■ WHAT TO PRODUCE:
Write the data below out again, unchanged.

■ Saved entries:
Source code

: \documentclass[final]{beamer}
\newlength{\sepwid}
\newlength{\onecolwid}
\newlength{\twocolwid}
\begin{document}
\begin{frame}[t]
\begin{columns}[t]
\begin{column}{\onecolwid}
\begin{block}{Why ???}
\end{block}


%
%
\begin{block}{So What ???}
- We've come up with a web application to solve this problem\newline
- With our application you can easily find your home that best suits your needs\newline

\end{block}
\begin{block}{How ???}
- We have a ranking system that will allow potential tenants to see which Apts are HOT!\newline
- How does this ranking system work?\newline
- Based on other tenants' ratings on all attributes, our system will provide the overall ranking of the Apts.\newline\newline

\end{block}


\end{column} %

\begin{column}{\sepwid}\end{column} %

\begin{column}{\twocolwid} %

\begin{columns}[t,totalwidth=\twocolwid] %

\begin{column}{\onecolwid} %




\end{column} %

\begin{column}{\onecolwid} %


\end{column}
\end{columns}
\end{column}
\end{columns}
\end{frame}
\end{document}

■ EXERCISE RESPONSE:
Source code

: \documentclass[final]{beamer}
\newlength{\sepwid}
\newlength{\onecolwid}
\newlength{\twocolwid}
\begin{document}
\begin{frame}[t]
\begin{columns}[t]
\begin{column}{\onecolwid}
\begin{block}{Why ???}
\end{block}


%
%
\begin{block}{So What ???}
- We've come up with a web application to solve this problem\newline
- With our application you can easily find your home that best suits your needs\newline

\end{block}
\begin{block}{How ???}
- We have a ranking system that will allow potential tenants to see which Apts are HOT!\newline
- How does this ranking system work?\newline
- Based on other tenants' ratings on all attributes, our system will provide the overall ranking of the Apts.\newline\newline

\end{block}


\end{column} %

\begin{column}{\sepwid}\end{column} %

\begin{column}{\twocolwid} %

\begin{columns}[t,totalwidth=\twocolwid] %

\begin{column}{\onecolwid} %




\end{column} %

\begin{column}{\onecolwid} %


\end{column}
\end{columns}
\end{column}
\end{columns}
\end{frame}
\end{document}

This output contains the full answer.